Every mouthful of that meal tasted like angel-food to me, and Huyliger sat on the edge of the bed and watched me enjoying the meal, at the same time outlining the plans he had made for my escape.
In brief, the scheme was to conceal me in a convent until conditions were ripe for me to make my way to the border. In the mean while I was to be dressed in the garb of a priest, and when the time came for me to leave the city I was to pretend that I was a Spanish sailor, because I could speak a little Spanish, which I had picked up on the coast. To attempt to play the part of a Belgian would become increasingly difficult, he pointed out, and would bring inevitable disaster in the event that I was called upon to speak.
Huyliger said I would be given sufficient money to bribe the German guards at the Dutch frontier, and he assured me that everything would work out according to schedule.
"Yours is not the first case, O'Brien, we have handled successfully," he declared. "Only three weeks ago I heard from an English merchant who had escaped from a German detention camp and come to me for assistance, and whom I had been able to get through the lines. His message telling me of his safe arrival in Rotterdam came to me in an indirect way, of course, but the fact that the plans we had made carried through without mishap makes me feel that we ought to be able to do as much for you."
I told Huyliger I was ready to follow his instructions and would do anything he suggested.

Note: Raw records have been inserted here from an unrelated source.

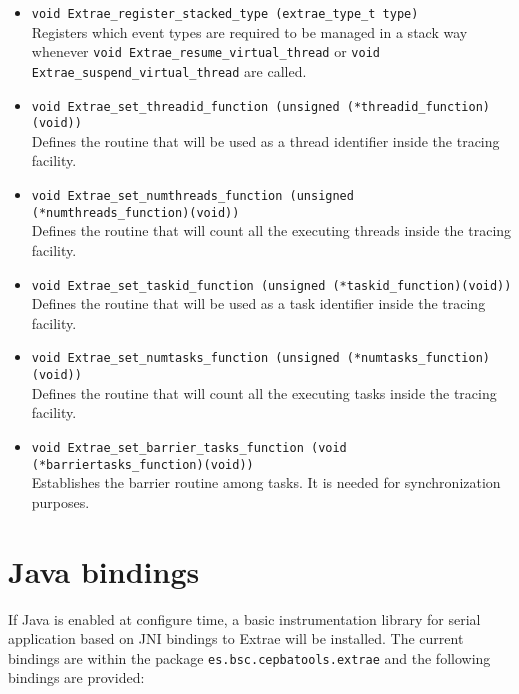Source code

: \begin{itemize}
	\item {\tt void Extrae\_register\_stacked\_type (extrae\_type\_t type)}\\
	Registers which event types are required to be managed in a stack way whenever {\tt void Extrae\_resume\_virtual\_thread} or {\tt void Extrae\_suspend\_virtual\_thread} are called.
	\item {\tt void Extrae\_set\_threadid\_function (unsigned (*threadid\_function)(void))}\\
	Defines the routine that will be used as a thread identifier inside the tracing facility.
	\item {\tt void Extrae\_set\_numthreads\_function (unsigned (*numthreads\_function)(void))}\\
	Defines the routine that will count all the executing threads inside the tracing facility.
	\item {\tt void Extrae\_set\_taskid\_function (unsigned (*taskid\_function)(void))}\\
	Defines the routine that will be used as a task identifier inside the tracing facility.
	\item {\tt void Extrae\_set\_numtasks\_function (unsigned (*numtasks\_function)(void))}\\
	Defines the routine that will count all the executing tasks inside the tracing facility.
	\item {\tt void Extrae\_set\_barrier\_tasks\_function (void (*barriertasks\_function)(void))}\\
	Establishes the barrier routine among tasks. It is needed for synchronization purposes.
\end{itemize}

\section{Java bindings}\label{sec:JavaBindings}

If Java is enabled at configure time, a basic instrumentation library for serial application based on JNI bindings to Extrae will be installed. The current bindings are within the package {\tt es.bsc.cepbatools.extrae} and the following bindings are provided:

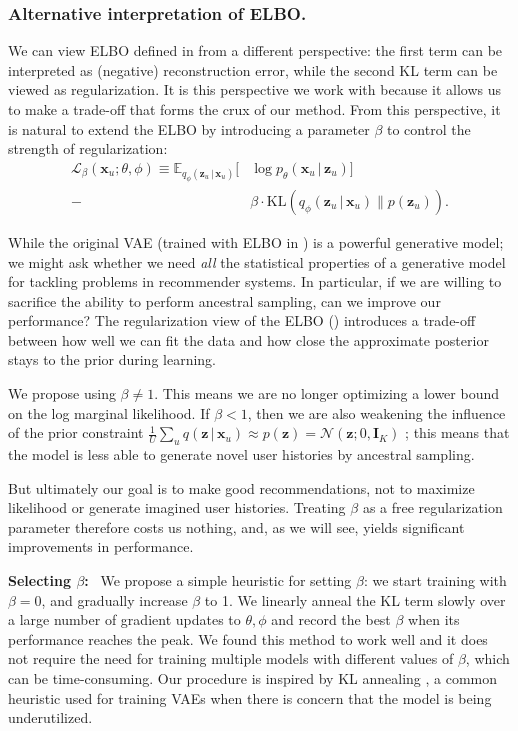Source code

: \documentclass[sigconf]{acmart}
\newcommand{\mathbold}[1]{\ensuremath{\boldsymbol{\mathbf{#1}}}}
\DeclareRobustCommand{\parhead}[1]{\textbf{#1}~}
\newcommand{\mbx}{\mathbold{x}}
\newcommand{\mbz}{\mathbold{z}}
\newcommand{\mbI}{\mathbold{I}}
\newcommand{\g}{\,\vert\,}
\newcommand{\cL}{\mathcal{L}}
\begin{document}
\subsubsection{Alternative interpretation of \gls{ELBO}.} \label{sec:reg}
We can view \gls{ELBO} defined in  from a different perspective: the first term can be interpreted as (negative) reconstruction error, while 
the second KL term can be viewed as regularization. It is this perspective we work with because it allows us to make a trade-off that forms the crux of our method.  
From this perspective, it is natural to extend the \gls{ELBO} by introducing a parameter $\beta$ to control the strength of regularization:
\begin{equation} \label{eq:elbo_anneal}
\begin{split}
\cL_\beta(\mbx_u; \theta, \phi) \equiv \mathbb{E}_{q_\phi(\mbz_u \g \mbx_u)}[&\log p_\theta(\mbx_u \g \mbz_u)] \\
-& \beta\cdot \mathrm{KL}(q_\phi(\mbz_u \g \mbx_u) \| p(\mbz_u)).
\end{split}
\end{equation}

While the original \gls{VAE} (trained with \gls{ELBO} in ) is a powerful generative model;
we might ask whether
we need \emph{all} the statistical properties of a generative model for tackling problems in recommender systems. 
In particular, if we are willing to sacrifice the ability to perform ancestral sampling, can we improve our performance?
The regularization view of the \gls{ELBO} () introduces a trade-off between how well we can fit the data and 
how close the approximate posterior stays to the prior during learning.

We propose using $\beta \neq 1$. This means we are no longer optimizing a lower bound on the log marginal likelihood.
If $\beta < 1$, then we are also weakening the influence of the prior constraint
$\frac{1}{U}\sum_u q(\mbz \g \mbx_u)\approx p(\mbz) = \mathcal{N}(\mbz; 0, \mbI_K)$
\citep{hoffman2016elbo}; this means that the model is less able to generate novel user histories by ancestral sampling.

But ultimately our goal is to make good recommendations, not to maximize likelihood or generate imagined user histories.
Treating $\beta$ as a free regularization parameter therefore costs us nothing, and, as we will see, yields significant improvements in performance.

\parhead{Selecting $\beta$:} 
We propose a simple heuristic for setting $\beta$: we start
training with $\beta = 0$, and gradually increase $\beta$ to 1. 
We linearly anneal the KL term slowly over a large number of gradient updates to $\theta,\phi$ and record the best $\beta$ when its performance reaches the peak.
We found this method to work well and it does not require the need for training multiple models with different values of $\beta$, which can be time-consuming. 
Our procedure is inspired by KL annealing \citep{bowman2015generating}, a common heuristic used for training \glspl{VAE} when there is concern that the model is being underutilized. 
\end{document}

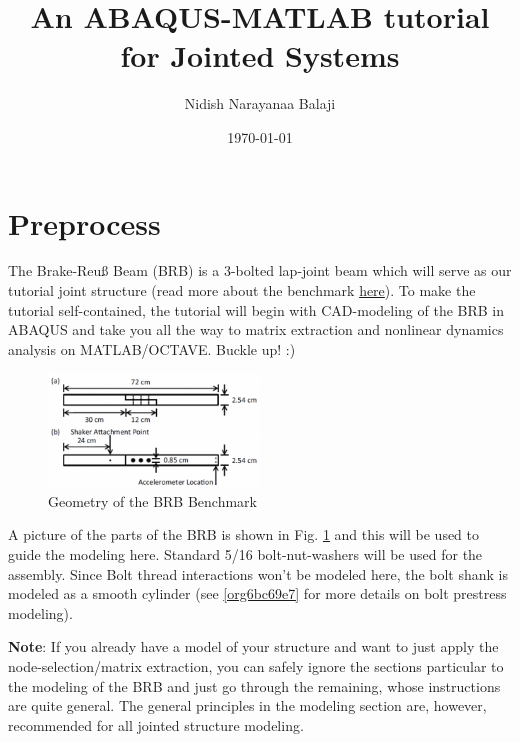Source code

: \documentclass[11pt]{article}
\author{Nidish Narayanaa Balaji}
\date{\today}
\title{An ABAQUS-MATLAB tutorial for Jointed Systems}
\begin{document}
\maketitle
\tableofcontents

\pagebreak

\section{Preprocess}
\label{sec:orgc163437}

The Brake-Reuß Beam (BRB) is a 3-bolted lap-joint beam which will serve as our tutorial joint structure (read more about the benchmark \href{https://jointmechanics.org/index.php/Benchmarks\#The\_Brake-Reu\%C3\%9F\_Beams}{here}).
To make the tutorial self-contained, the tutorial will begin with CAD-modeling of the BRB in ABAQUS and take you all the way to matrix extraction and nonlinear dynamics analysis on MATLAB/OCTAVE.
Buckle up! :)

\begin{figure}[htbp]
\centering
\includegraphics[width=0.5\textwidth]{./figs/300px-BRB.png}
\caption{\label{fig:org7d05cdc}Geometry of the BRB Benchmark}
\end{figure}

A picture of the parts of the BRB is shown in Fig. \ref{fig:org7d05cdc} and this will be used to guide the modeling here.
Standard 5/16 bolt-nut-washers will be used for the assembly. Since Bolt thread interactions won't be modeled here, the bolt shank is modeled as a smooth cylinder (see \ref{org6bc69e7} for more details on bolt prestress modeling).

\textbf{Note}: If you already have a model of your structure and want to just apply the node-selection/matrix extraction, you can safely ignore the sections particular to the modeling of the BRB and just go through the remaining, whose instructions are quite general.
The general principles in the modeling section are, however, recommended for all jointed structure modeling.
\end{document}
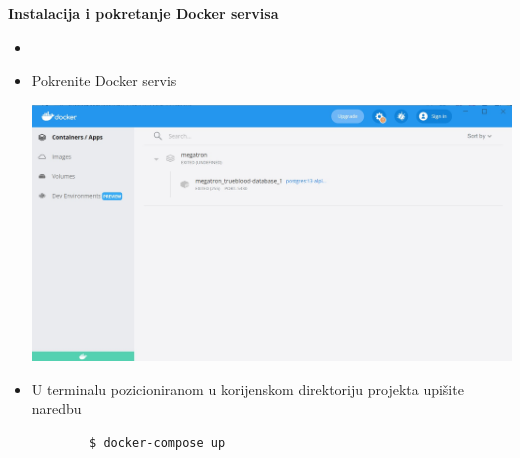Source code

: 			
			
			\textbf{Instalacija i pokretanje Docker servisa}
			\begin{itemize}
    		    \item {}
			    \item Pokrenite Docker servis
			    
            	    \begin{minipage}{\linewidth}             
    	    	        \includegraphics[scale=0.45]{slike/deploy/Docker1.jpg}
                    	\centering
                    	\label{fig:DockerUI}
                    \end{minipage}
    	    	
    	    	\item U terminalu pozicioniranom u korijenskom direktoriju projekta upišite naredbu 

        	    	\begin{verbatim}
        $ docker-compose up
        	    	\end{verbatim}
        	    	

\end{itemize}
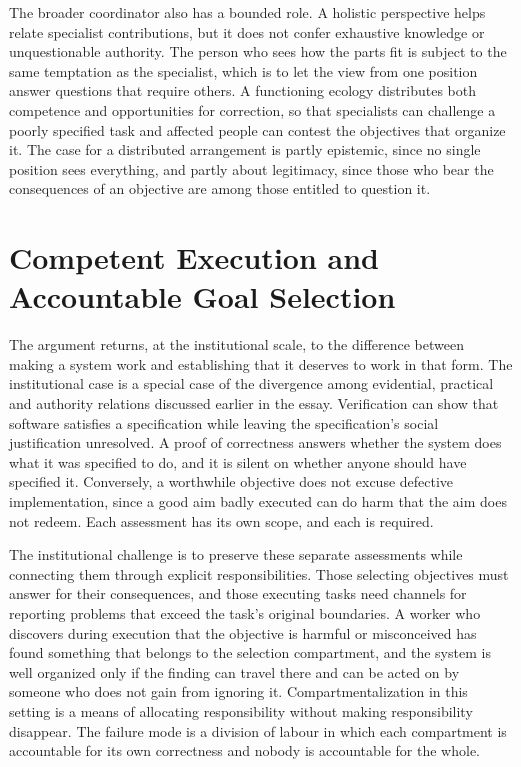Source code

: \documentclass[12pt, a4paper]{article}
\begin{document}
The broader coordinator also has a bounded role. A holistic perspective helps relate specialist contributions, but it does not confer exhaustive knowledge or unquestionable authority. The person who sees how the parts fit is subject to the same temptation as the specialist, which is to let the view from one position answer questions that require others. A functioning ecology distributes both competence and opportunities for correction, so that specialists can challenge a poorly specified task and affected people can contest the objectives that organize it. The case for a distributed arrangement is partly epistemic, since no single position sees everything, and partly about legitimacy, since those who bear the consequences of an objective are among those entitled to question it.

\section{Competent Execution and Accountable Goal Selection}

The argument returns, at the institutional scale, to the difference between making a system work and establishing that it deserves to work in that form. The institutional case is a special case of the divergence among evidential, practical and authority relations discussed earlier in the essay. Verification can show that software satisfies a specification while leaving the specification's social justification unresolved. A proof of correctness answers whether the system does what it was specified to do, and it is silent on whether anyone should have specified it. Conversely, a worthwhile objective does not excuse defective implementation, since a good aim badly executed can do harm that the aim does not redeem. Each assessment has its own scope, and each is required.

The institutional challenge is to preserve these separate assessments while connecting them through explicit responsibilities. Those selecting objectives must answer for their consequences, and those executing tasks need channels for reporting problems that exceed the task's original boundaries. A worker who discovers during execution that the objective is harmful or misconceived has found something that belongs to the selection compartment, and the system is well organized only if the finding can travel there and can be acted on by someone who does not gain from ignoring it. Compartmentalization in this setting is a means of allocating responsibility without making responsibility disappear. The failure mode is a division of labour in which each compartment is accountable for its own correctness and nobody is accountable for the whole.
\end{document}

"I want to rejoin my squadron as soon as I possibly can, of course," I told him, "but I realize that it will take a certain length of time for you to make the necessary arrangements, and I will be as patient as I can."
The first thing to do, Huyliger told me, was to prepare a passport. He had a blank one and it was a comparatively simple matter to fill in the spaces, using a genuine passport which Huyliger possessed as a sample of the handwriting of the passport clerk. My occupation was entered as that of a sailor. My birthplace we gave as Spain, and we put my age at thirty. As a matter of fact, at that time I could easily have passed for thirty-five, but we figured that with proper food and a decent place to sleep in at night I would soon regain my normal appearance and the passport would have to serve me, perhaps, for several weeks to come.
Filling in the blank spaces on the passport was, as I have said, a comparatively easy matter, but that did not begin to fill the bill. Every genuine passport bore an official rubber stamp, something like an elaborate postmark, and I was at a loss to know how to get over that difficulty.